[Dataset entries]

+ + +

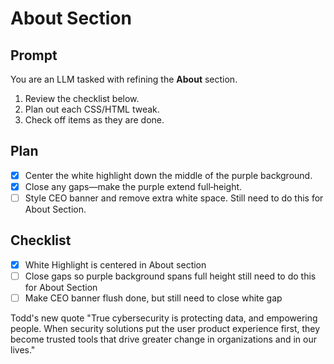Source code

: <!-- file: 4_16_25_About.md -->

# About Section

## Prompt
You are an LLM tasked with refining the **About** section.  
1. Review the checklist below.  
2. Plan out each CSS/HTML tweak.  
3. Check off items as they are done.  

## Plan
- [x] Center the white highlight down the middle of the purple background.  
- [x] Close any gaps—make the purple extend full‑height.  
- [ ] Style CEO banner and remove extra white space.  Still need to do this for About Section. 

## Checklist
- [x] White Highlight is centered in About section  
- [ ] Close gaps so purple background spans full height  still need to do this for About Section
- [ ] Make CEO banner flush done, but still need to close white gap  

Todd's new quote  "True cybersecurity is protecting data, and empowering people. When security solutions put the user product experience first, they become trusted tools that drive greater change in organizations and in our lives."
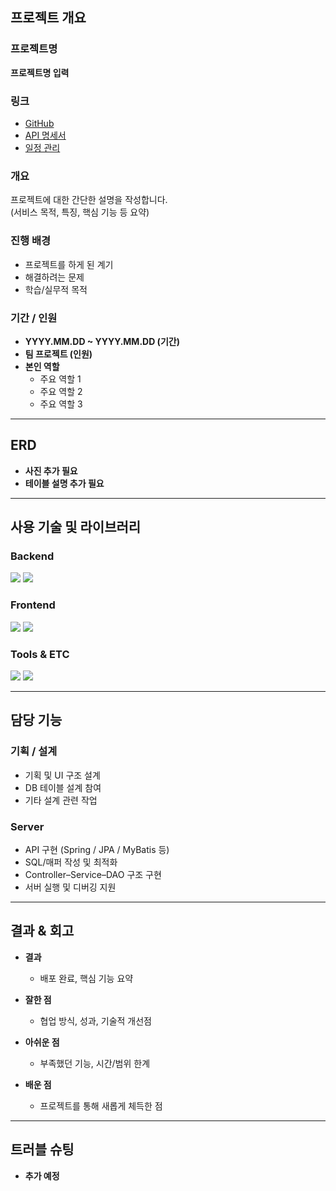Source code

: ## 프로젝트 개요

### 프로젝트명  
**프로젝트명 입력**

### 링크  
- [GitHub](#)  
- [API 명세서](#)  
- [일정 관리](#)  

### 개요  
프로젝트에 대한 간단한 설명을 작성합니다.  
(서비스 목적, 특징, 핵심 기능 등 요약)  

### 진행 배경  
- 프로젝트를 하게 된 계기  
- 해결하려는 문제  
- 학습/실무적 목적  

### 기간 / 인원  
- **YYYY.MM.DD ~ YYYY.MM.DD (기간)**  
- **팀 프로젝트 (인원)**  
- **본인 역할**  
  - 주요 역할 1  
  - 주요 역할 2  
  - 주요 역할 3
 
--- 
## ERD

- **사진 추가 필요**  
- **테이블 설명 추가 필요**  

--- 

## 사용 기술 및 라이브러리

### Backend  
<p>
  <img src="https://img.shields.io/badge/Java-007396?style=flat&logo=openjdk&logoColor=white"/>
  <img src="https://img.shields.io/badge/Spring-6DB33F?style=flat&logo=spring&logoColor=white"/>
  <!-- 필요 기술 추가 -->
</p>

### Frontend  
<p>
  <img src="https://img.shields.io/badge/HTML5-E34F26?style=flat&logo=html5&logoColor=white"/>
  <img src="https://img.shields.io/badge/CSS3-1572B6?style=flat&logo=css3&logoColor=white"/>
  <!-- 필요 기술 추가 -->
</p>

### Tools & ETC  
<p>
  <img src="https://img.shields.io/badge/IntelliJ%20IDEA-000000?style=flat&logo=intellijidea&logoColor=white"/>
  <img src="https://img.shields.io/badge/GitHub-181717?style=flat&logo=github&logoColor=white"/>
  <!-- 필요 도구 추가 -->
</p>

---
## 담당 기능

### 기획 / 설계
- 기획 및 UI 구조 설계  
- DB 테이블 설계 참여  
- 기타 설계 관련 작업  

### Server
- API 구현 (Spring / JPA / MyBatis 등)  
- SQL/매퍼 작성 및 최적화  
- Controller–Service–DAO 구조 구현  
- 서버 실행 및 디버깅 지원  

---
## 결과 & 회고

- **결과**
  - 배포 완료, 핵심 기능 요약  

- **잘한 점**
  - 협업 방식, 성과, 기술적 개선점  

- **아쉬운 점**
  - 부족했던 기능, 시간/범위 한계  

- **배운 점**
  - 프로젝트를 통해 새롭게 체득한 점  

---
## 트러블 슈팅
- **추가 예정**  
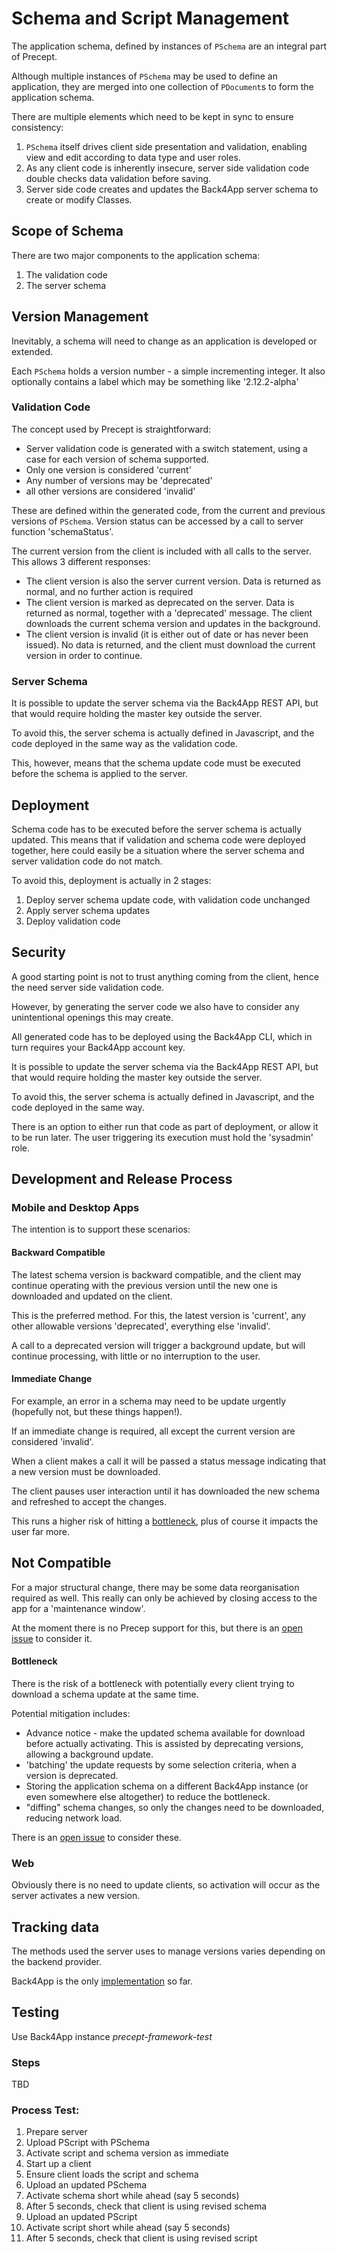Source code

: # Schema and Script Management

The application schema, defined by instances of `PSchema` are an integral part of Precept.  

Although multiple instances of `PSchema` may be used to define an application, they are merged into one collection of `PDocument`s to form the application schema. 

There are multiple elements which need to be kept in sync to ensure consistency:

1. `PSchema` itself drives client side presentation and validation, enabling view and edit according to data type and user roles.    
1. As any client code is inherently insecure, server side validation code double checks data validation before saving.
1. Server side code creates and updates the Back4App server schema to create or modify Classes.

## Scope of Schema

There are two major components to the application schema:

1. The validation code
1. The server schema 

## Version Management

Inevitably, a schema will need to change as an application is developed or extended.  

Each `PSchema` holds a version number - a simple incrementing integer.  It also optionally contains a label which may be something like '2.12.2-alpha'

### Validation Code

The concept used by Precept is straightforward:

- Server validation code is generated with a switch statement, using a case for each version of schema supported.
- Only one version is considered 'current'
- Any number of versions may be 'deprecated'
- all other versions are considered 'invalid'

These are defined within the generated code, from the current and previous versions of `PSchema`. Version status can be accessed by a call to server function 'schemaStatus'.

The current version from the client is included with all calls to the server. This allows 3 different responses:

- The client version is also the server current version.  Data is returned as normal, and no further action is required
- The client version is marked as deprecated on the server.  Data is returned as normal, together with a 'deprecated' message.  The client downloads the current schema version and updates in the background.
- The client version is invalid (it is either out of date or has never been issued).  No data is returned, and the client must download the current version in order to continue.

### Server Schema

It is possible to update the server schema via the Back4App REST API, but that would require holding the master key outside the server.

To avoid this, the server schema is actually defined in Javascript, and the code deployed in the same way as the validation code.

This, however, means that the schema update code must be executed before the schema is applied to the server.

## Deployment

Schema code has to be executed before the server schema is actually updated.  This means that if validation and schema code were deployed together, here could easily be a situation where the server schema and server validation code do not match.
 
To avoid this, deployment is actually in 2 stages:

1. Deploy server schema update code, with validation code unchanged
1. Apply server schema updates
1. Deploy validation code

## Security

A good starting point is not to trust anything coming from the client, hence the need server side validation code.

However, by generating the server code we also have to consider any unintentional openings this may create.

All generated code has to be deployed using the Back4App CLI, which in turn requires your Back4App account key.

It is possible to update the server schema via the Back4App REST API, but that would require holding the master key outside the server.

To avoid this, the server schema is actually defined in Javascript, and the code deployed in the same way.  

There is an option to either run that code as part of deployment, or allow it to be run later.  The user triggering its execution must hold the 'sysadmin' role. 

## Development and Release Process

### Mobile and Desktop Apps

The intention is to support these scenarios:

#### Backward Compatible 

The latest schema version is backward compatible, and the client may continue operating with the previous version until the new one is downloaded and updated on the client. 

This is the preferred method. For this, the latest version is 'current', any other allowable versions 'deprecated', everything else 'invalid'.  

A call to a deprecated version will trigger a background update, but will continue processing, with little or no interruption to the user.


#### Immediate Change

For example, an error in a schema may need to be update urgently (hopefully not, but these things happen!).

If an immediate change is required, all except the current version are considered 'invalid'.

When a client makes a call it will be passed a status message indicating that a new version must be downloaded.

The client pauses user interaction until it has downloaded the new schema and refreshed to accept the changes. 

This runs a higher risk of hitting a [bottleneck](#bottleneck), plus of course it impacts the user far more.

## Not Compatible 

For a major structural change, there may be some data reorganisation required as well.  This really can only be achieved by closing access to the app for a 'maintenance window'.

At the moment there is no Precep support for this, but there is an [open issue](https://gitlab.com/precept1/precept_design/-/issues/6) to consider it.  

#### Bottleneck
There is the risk of a bottleneck with potentially every client trying to download a schema update at the same time.

Potential mitigation includes:

- Advance notice - make the updated schema available for download before actually activating.  This is assisted by deprecating versions, allowing a background update.
- 'batching' the update requests by some selection criteria, when a version is deprecated.
- Storing the application schema on a different Back4App instance (or even somewhere else altogether) to reduce the bottleneck.
- "diffing" schema changes, so only the changes need to be downloaded, reducing network load.

There is an [open issue](https://gitlab.com/precept1/precept_design/-/issues/7) to consider these.

### Web

Obviously there is no need to update clients, so activation will occur as the server activates a new version.

## Tracking data

The methods used the server uses to manage versions varies depending on the backend provider.

Back4App is the only [implementation](back4app-implementation.md#server-side-framework-classes) so far.

                                                                                             
## Testing

Use Back4App instance *precept-framework-test*

### Steps

TBD

### Process Test:

1. Prepare server 
1. Upload PScript with PSchema
1. Activate script and schema version as immediate
1. Start up a client
1. Ensure client loads the script and schema
1. Upload an updated PSchema
1. Activate schema short while ahead (say 5 seconds)
1. After 5 seconds, check that client is using revised schema
1. Upload an updated PScript
1. Activate script short while ahead (say 5 seconds)
1. After 5 seconds, check that client is using revised script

+ + +

#### TASK PROMPT:
Transcribe all lines above exactly, skipping pictures.

#### EXERCISE OUTPUT:
Source code

: <!-- file: 4_16_25_About.md -->

# About Section

## Prompt
You are an LLM tasked with refining the **About** section.  
1. Review the checklist below.  
2. Plan out each CSS/HTML tweak.  
3. Check off items as they are done.  

## Plan
- [x] Center the white highlight down the middle of the purple background.  
- [x] Close any gaps—make the purple extend full‑height.  
- [ ] Style CEO banner and remove extra white space.  Still need to do this for About Section. 

## Checklist
- [x] White Highlight is centered in About section  
- [ ] Close gaps so purple background spans full height  still need to do this for About Section
- [ ] Make CEO banner flush done, but still need to close white gap  

Todd's new quote  "True cybersecurity is protecting data, and empowering people. When security solutions put the user product experience first, they become trusted tools that drive greater change in organizations and in our lives."
Source code

: ## 프로젝트 개요

### 프로젝트명  
**프로젝트명 입력**

### 링크  
- [GitHub](#)  
- [API 명세서](#)  
- [일정 관리](#)  

### 개요  
프로젝트에 대한 간단한 설명을 작성합니다.  
(서비스 목적, 특징, 핵심 기능 등 요약)  

### 진행 배경  
- 프로젝트를 하게 된 계기  
- 해결하려는 문제  
- 학습/실무적 목적  

### 기간 / 인원  
- **YYYY.MM.DD ~ YYYY.MM.DD (기간)**  
- **팀 프로젝트 (인원)**  
- **본인 역할**  
  - 주요 역할 1  
  - 주요 역할 2  
  - 주요 역할 3
 
--- 
## ERD

- **사진 추가 필요**  
- **테이블 설명 추가 필요**  

--- 

## 사용 기술 및 라이브러리

### Backend  
<p>
  <img src="https://img.shields.io/badge/Java-007396?style=flat&logo=openjdk&logoColor=white"/>
  <img src="https://img.shields.io/badge/Spring-6DB33F?style=flat&logo=spring&logoColor=white"/>
  <!-- 필요 기술 추가 -->
</p>

### Frontend  
<p>
  <img src="https://img.shields.io/badge/HTML5-E34F26?style=flat&logo=html5&logoColor=white"/>
  <img src="https://img.shields.io/badge/CSS3-1572B6?style=flat&logo=css3&logoColor=white"/>
  <!-- 필요 기술 추가 -->
</p>

### Tools & ETC  
<p>
  <img src="https://img.shields.io/badge/IntelliJ%20IDEA-000000?style=flat&logo=intellijidea&logoColor=white"/>
  <img src="https://img.shields.io/badge/GitHub-181717?style=flat&logo=github&logoColor=white"/>
  <!-- 필요 도구 추가 -->
</p>

---
## 담당 기능

### 기획 / 설계
- 기획 및 UI 구조 설계  
- DB 테이블 설계 참여  
- 기타 설계 관련 작업  

### Server
- API 구현 (Spring / JPA / MyBatis 등)  
- SQL/매퍼 작성 및 최적화  
- Controller–Service–DAO 구조 구현  
- 서버 실행 및 디버깅 지원  

---
## 결과 & 회고

- **결과**
  - 배포 완료, 핵심 기능 요약  

- **잘한 점**
  - 협업 방식, 성과, 기술적 개선점  

- **아쉬운 점**
  - 부족했던 기능, 시간/범위 한계  

- **배운 점**
  - 프로젝트를 통해 새롭게 체득한 점  

---
## 트러블 슈팅
- **추가 예정**  
Source code

: # Schema and Script Management

The application schema, defined by instances of `PSchema` are an integral part of Precept.  

Although multiple instances of `PSchema` may be used to define an application, they are merged into one collection of `PDocument`s to form the application schema. 

There are multiple elements which need to be kept in sync to ensure consistency:

1. `PSchema` itself drives client side presentation and validation, enabling view and edit according to data type and user roles.    
1. As any client code is inherently insecure, server side validation code double checks data validation before saving.
1. Server side code creates and updates the Back4App server schema to create or modify Classes.

## Scope of Schema

There are two major components to the application schema:

1. The validation code
1. The server schema 

## Version Management

Inevitably, a schema will need to change as an application is developed or extended.  

Each `PSchema` holds a version number - a simple incrementing integer.  It also optionally contains a label which may be something like '2.12.2-alpha'

### Validation Code

The concept used by Precept is straightforward:

- Server validation code is generated with a switch statement, using a case for each version of schema supported.
- Only one version is considered 'current'
- Any number of versions may be 'deprecated'
- all other versions are considered 'invalid'

These are defined within the generated code, from the current and previous versions of `PSchema`. Version status can be accessed by a call to server function 'schemaStatus'.

The current version from the client is included with all calls to the server. This allows 3 different responses:

- The client version is also the server current version.  Data is returned as normal, and no further action is required
- The client version is marked as deprecated on the server.  Data is returned as normal, together with a 'deprecated' message.  The client downloads the current schema version and updates in the background.
- The client version is invalid (it is either out of date or has never been issued).  No data is returned, and the client must download the current version in order to continue.

### Server Schema

It is possible to update the server schema via the Back4App REST API, but that would require holding the master key outside the server.

To avoid this, the server schema is actually defined in Javascript, and the code deployed in the same way as the validation code.

This, however, means that the schema update code must be executed before the schema is applied to the server.

## Deployment

Schema code has to be executed before the server schema is actually updated.  This means that if validation and schema code were deployed together, here could easily be a situation where the server schema and server validation code do not match.
 
To avoid this, deployment is actually in 2 stages:

1. Deploy server schema update code, with validation code unchanged
1. Apply server schema updates
1. Deploy validation code

## Security

A good starting point is not to trust anything coming from the client, hence the need server side validation code.

However, by generating the server code we also have to consider any unintentional openings this may create.

All generated code has to be deployed using the Back4App CLI, which in turn requires your Back4App account key.

It is possible to update the server schema via the Back4App REST API, but that would require holding the master key outside the server.

To avoid this, the server schema is actually defined in Javascript, and the code deployed in the same way.  

There is an option to either run that code as part of deployment, or allow it to be run later.  The user triggering its execution must hold the 'sysadmin' role. 

## Development and Release Process

### Mobile and Desktop Apps

The intention is to support these scenarios:

#### Backward Compatible 

The latest schema version is backward compatible, and the client may continue operating with the previous version until the new one is downloaded and updated on the client. 

This is the preferred method. For this, the latest version is 'current', any other allowable versions 'deprecated', everything else 'invalid'.  

A call to a deprecated version will trigger a background update, but will continue processing, with little or no interruption to the user.


#### Immediate Change

For example, an error in a schema may need to be update urgently (hopefully not, but these things happen!).

If an immediate change is required, all except the current version are considered 'invalid'.

When a client makes a call it will be passed a status message indicating that a new version must be downloaded.

The client pauses user interaction until it has downloaded the new schema and refreshed to accept the changes. 

This runs a higher risk of hitting a [bottleneck](#bottleneck), plus of course it impacts the user far more.

## Not Compatible 

For a major structural change, there may be some data reorganisation required as well.  This really can only be achieved by closing access to the app for a 'maintenance window'.

At the moment there is no Precep support for this, but there is an [open issue](https://gitlab.com/precept1/precept_design/-/issues/6) to consider it.  

#### Bottleneck
There is the risk of a bottleneck with potentially every client trying to download a schema update at the same time.

Potential mitigation includes:

- Advance notice - make the updated schema available for download before actually activating.  This is assisted by deprecating versions, allowing a background update.
- 'batching' the update requests by some selection criteria, when a version is deprecated.
- Storing the application schema on a different Back4App instance (or even somewhere else altogether) to reduce the bottleneck.
- "diffing" schema changes, so only the changes need to be downloaded, reducing network load.

There is an [open issue](https://gitlab.com/precept1/precept_design/-/issues/7) to consider these.

### Web

Obviously there is no need to update clients, so activation will occur as the server activates a new version.

## Tracking data

The methods used the server uses to manage versions varies depending on the backend provider.

Back4App is the only [implementation](back4app-implementation.md#server-side-framework-classes) so far.

                                                                                             
## Testing

Use Back4App instance *precept-framework-test*

### Steps

TBD

### Process Test:

1. Prepare server 
1. Upload PScript with PSchema
1. Activate script and schema version as immediate
1. Start up a client
1. Ensure client loads the script and schema
1. Upload an updated PSchema
1. Activate schema short while ahead (say 5 seconds)
1. After 5 seconds, check that client is using revised schema
1. Upload an updated PScript
1. Activate script short while ahead (say 5 seconds)
1. After 5 seconds, check that client is using revised script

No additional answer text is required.